Durant has always garnered a lot of credit — rightfully so — for the way he’s handled all the Russ questions about if he’s selfish, if he shoots too much, if he’s a hot-head, if he’s really the right teammate.

“We butt heads just like any other players because we are both competitive, we both want to go at it, we both have ideas,” Durant said in 2011 before the season. “That’s going to happen. But I support him 100 percent. Of course, I hated when people were saying the stuff they were saying, and he hated it as well. I didn’t want it to get to his head. I hate when people try to creep into the group and try to break things up.

“I enjoy playing with Russell so much. I hope he understands that, and I’m sure he does. I’m looking forward to next season already. The last thing I’ve been worrying about is what people say about Russ, and I’m sure that’s the last thing he’s worrying about as well … I don’t want any other point guard. He’s perfect for us, the type of guy he is, the type of player he is, the type of teammate he is. We’re all competitive, especially me and him. We get the best of each other in practice every day, and we want to go at each other and make each other better. We are going to have disagreements. That’s what all good players on good teams do.”

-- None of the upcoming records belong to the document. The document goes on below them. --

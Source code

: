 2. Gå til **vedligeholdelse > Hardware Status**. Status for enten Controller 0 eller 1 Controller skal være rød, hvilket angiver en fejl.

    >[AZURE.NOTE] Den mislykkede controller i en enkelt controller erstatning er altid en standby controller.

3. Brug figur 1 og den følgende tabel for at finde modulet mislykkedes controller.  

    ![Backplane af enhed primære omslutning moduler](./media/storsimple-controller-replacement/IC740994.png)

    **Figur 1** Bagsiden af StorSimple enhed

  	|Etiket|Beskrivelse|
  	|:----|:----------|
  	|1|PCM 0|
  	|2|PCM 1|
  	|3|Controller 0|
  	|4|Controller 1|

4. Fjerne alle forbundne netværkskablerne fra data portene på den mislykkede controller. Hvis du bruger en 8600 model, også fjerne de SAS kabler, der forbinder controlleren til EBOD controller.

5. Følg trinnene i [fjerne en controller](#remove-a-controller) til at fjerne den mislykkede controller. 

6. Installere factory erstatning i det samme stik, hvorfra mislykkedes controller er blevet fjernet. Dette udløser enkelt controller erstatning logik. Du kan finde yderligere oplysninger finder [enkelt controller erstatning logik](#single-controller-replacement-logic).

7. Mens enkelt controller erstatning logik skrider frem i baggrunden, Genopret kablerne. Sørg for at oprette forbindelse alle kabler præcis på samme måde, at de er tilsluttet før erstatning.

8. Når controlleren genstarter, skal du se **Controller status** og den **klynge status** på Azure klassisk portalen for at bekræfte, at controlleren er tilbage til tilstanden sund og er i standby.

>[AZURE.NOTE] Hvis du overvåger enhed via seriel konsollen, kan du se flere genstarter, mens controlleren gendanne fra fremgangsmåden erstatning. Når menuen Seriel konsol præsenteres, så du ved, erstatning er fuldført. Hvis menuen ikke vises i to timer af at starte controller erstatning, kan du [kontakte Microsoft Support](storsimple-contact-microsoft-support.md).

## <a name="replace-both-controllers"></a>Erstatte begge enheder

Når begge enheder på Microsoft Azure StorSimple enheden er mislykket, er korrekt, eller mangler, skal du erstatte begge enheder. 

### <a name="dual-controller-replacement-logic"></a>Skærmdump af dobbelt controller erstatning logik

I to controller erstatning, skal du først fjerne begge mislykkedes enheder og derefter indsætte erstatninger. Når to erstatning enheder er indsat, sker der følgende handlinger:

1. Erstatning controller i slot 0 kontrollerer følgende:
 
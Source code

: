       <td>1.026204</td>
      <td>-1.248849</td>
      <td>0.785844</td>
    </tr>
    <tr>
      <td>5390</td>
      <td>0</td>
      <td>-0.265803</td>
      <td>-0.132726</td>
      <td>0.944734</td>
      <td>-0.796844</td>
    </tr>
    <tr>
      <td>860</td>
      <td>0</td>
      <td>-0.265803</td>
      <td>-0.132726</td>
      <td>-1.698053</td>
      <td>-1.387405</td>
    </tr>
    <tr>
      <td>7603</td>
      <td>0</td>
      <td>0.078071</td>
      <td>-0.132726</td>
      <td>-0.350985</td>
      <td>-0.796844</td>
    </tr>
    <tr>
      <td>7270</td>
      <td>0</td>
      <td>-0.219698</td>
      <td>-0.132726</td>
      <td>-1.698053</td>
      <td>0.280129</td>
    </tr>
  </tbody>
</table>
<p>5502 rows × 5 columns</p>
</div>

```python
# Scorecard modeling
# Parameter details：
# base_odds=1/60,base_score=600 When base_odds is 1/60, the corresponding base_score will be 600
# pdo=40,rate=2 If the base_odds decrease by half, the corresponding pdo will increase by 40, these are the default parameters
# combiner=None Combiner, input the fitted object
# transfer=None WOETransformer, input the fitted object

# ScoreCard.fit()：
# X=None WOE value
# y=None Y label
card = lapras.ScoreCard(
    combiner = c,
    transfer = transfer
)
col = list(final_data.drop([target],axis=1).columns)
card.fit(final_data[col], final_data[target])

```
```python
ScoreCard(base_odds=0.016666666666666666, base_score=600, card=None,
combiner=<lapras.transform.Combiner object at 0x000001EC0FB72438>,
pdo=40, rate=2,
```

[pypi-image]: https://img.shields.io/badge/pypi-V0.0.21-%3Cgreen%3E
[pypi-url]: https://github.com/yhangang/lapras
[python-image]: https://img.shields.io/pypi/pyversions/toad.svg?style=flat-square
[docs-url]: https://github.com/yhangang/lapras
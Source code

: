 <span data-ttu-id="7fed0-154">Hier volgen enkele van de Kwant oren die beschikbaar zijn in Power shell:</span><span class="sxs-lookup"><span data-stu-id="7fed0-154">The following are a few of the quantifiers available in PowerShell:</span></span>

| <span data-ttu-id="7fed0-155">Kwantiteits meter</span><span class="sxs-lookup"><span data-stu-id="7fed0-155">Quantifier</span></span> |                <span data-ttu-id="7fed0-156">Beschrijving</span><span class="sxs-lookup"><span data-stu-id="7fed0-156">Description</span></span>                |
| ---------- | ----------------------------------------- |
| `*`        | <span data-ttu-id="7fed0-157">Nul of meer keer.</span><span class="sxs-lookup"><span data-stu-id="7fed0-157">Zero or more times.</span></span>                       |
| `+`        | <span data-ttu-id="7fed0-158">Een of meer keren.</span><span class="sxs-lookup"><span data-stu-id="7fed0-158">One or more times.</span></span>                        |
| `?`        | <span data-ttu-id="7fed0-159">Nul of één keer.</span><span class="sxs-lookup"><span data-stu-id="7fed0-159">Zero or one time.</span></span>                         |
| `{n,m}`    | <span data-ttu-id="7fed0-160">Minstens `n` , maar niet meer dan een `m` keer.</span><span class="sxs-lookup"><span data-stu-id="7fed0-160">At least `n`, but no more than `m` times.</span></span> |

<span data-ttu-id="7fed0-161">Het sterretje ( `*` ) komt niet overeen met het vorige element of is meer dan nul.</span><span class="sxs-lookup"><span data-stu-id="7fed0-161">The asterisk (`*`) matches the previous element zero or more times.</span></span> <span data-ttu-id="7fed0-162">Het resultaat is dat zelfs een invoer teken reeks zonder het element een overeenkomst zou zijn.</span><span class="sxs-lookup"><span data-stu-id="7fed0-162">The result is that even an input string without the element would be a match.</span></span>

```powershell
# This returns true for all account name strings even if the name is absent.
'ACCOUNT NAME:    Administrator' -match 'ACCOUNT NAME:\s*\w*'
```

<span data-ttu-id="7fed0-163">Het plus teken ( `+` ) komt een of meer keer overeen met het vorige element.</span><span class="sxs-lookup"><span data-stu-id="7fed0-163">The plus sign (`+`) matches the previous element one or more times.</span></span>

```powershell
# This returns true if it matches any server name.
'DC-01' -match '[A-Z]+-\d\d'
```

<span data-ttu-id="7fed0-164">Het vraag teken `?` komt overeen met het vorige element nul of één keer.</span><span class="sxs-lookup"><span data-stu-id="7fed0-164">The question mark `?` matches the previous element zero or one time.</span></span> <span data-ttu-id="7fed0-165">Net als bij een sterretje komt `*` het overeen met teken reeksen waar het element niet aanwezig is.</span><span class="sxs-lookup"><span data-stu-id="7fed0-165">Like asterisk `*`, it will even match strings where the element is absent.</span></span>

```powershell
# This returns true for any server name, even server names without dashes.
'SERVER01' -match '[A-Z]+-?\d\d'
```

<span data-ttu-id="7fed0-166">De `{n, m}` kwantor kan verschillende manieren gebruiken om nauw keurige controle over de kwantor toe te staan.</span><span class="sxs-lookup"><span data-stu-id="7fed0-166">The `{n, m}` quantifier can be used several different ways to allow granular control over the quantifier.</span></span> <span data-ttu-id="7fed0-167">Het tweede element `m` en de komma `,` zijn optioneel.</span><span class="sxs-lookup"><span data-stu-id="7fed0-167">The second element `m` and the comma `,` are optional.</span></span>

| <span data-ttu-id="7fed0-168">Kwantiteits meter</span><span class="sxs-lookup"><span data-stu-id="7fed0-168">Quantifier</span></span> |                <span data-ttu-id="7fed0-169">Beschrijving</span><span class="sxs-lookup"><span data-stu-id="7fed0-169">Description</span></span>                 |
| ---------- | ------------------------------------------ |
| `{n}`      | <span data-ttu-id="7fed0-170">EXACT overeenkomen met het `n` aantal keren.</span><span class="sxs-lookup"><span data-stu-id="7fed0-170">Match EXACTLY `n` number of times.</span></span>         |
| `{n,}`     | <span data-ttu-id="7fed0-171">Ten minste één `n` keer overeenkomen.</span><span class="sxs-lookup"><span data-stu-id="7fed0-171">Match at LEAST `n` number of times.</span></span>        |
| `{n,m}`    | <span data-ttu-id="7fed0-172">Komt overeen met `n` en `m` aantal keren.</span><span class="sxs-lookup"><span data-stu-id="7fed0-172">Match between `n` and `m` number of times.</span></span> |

Durant always says the right things, and that’s mostly because, he believes in the right things. It’s as if Durant was scientifically engineered in some hidden lab in an experiment to create the perfect teammate. Maybe he had some internal doubts at times, but when it came down to lacing up and playing, Durant trusted Westbrook. He believed in him. The Westbrook-Durant dynamic was always going to work because Durant was going to make it work. He understood the team needed Westbrook to be successful and through all his flaws and tunnel-vision approach, Durant saw that.

And if anything, their relationship was just strengthened again this postseason with Westbrook’s injury. Durant was asked after Game 3 against the Grizzlies what he’s learned about himself and the team after not playing with Westbrook.

“That we need him,” Durant said earnestly. “We miss him.”

The issue with Westbrook has always been the misunderstanding of his true motivations. Durant always got it. What so many saw as frantic, wild selfishness when Westbrook would recklessly attack 1-on-5 or take contested shots late in a game was actual just a little too much self-belief. That’s the battle Westbrook has always waged. It’s not that he’s selfish. It’s just that he believes in Russell Westbrook more than anyone else and in his manic, obsessive will to win, those two things clash sometimes.

The blend of that, with Durant’s effortless efficiency have built a near perfect give-and-take. Aesthetically, too. They’re both so damn fun to watch, but so unalike. Durant with the pure shooting, intelligent shot selection and general prettiness of his game. Westbrook with the rage, the fury, the non-stop nature. It’s like going to a Sinatra show with Metallica as an opener. Both superb in their own ways.

So many people always went with the Batman and Robin thing to describe Westbrook and Durant, but I’ve never liked that. To me, it’s more like Han Solo and Luke Skywalker. Durant’s the basketball Jedi, Westbrook the swashbuckling hoop pirate. They’re different. But they work.

All that Stringer and Avon stuff? Just noise. We were watching two young players learn how to play with each other while battling their own developing talents. It’s a tricky thing to manage those formative NBA years, especially when you’re exploding into a superstar. Durant and Westbrook, somewhat unluckily, had to go through those growing pains in the national spotlight. Now there aren’t any questions or doubts. It’s general acceptance of what these two are. Durant is basketball at its highest purity, Russ is just a badass.

Relevant note to wrap up with: Durant is still just 24, Westbrook is still just 24. Still growing, still learning, still developing, still evolving. They still haven’t figured it out. The best is yet to come.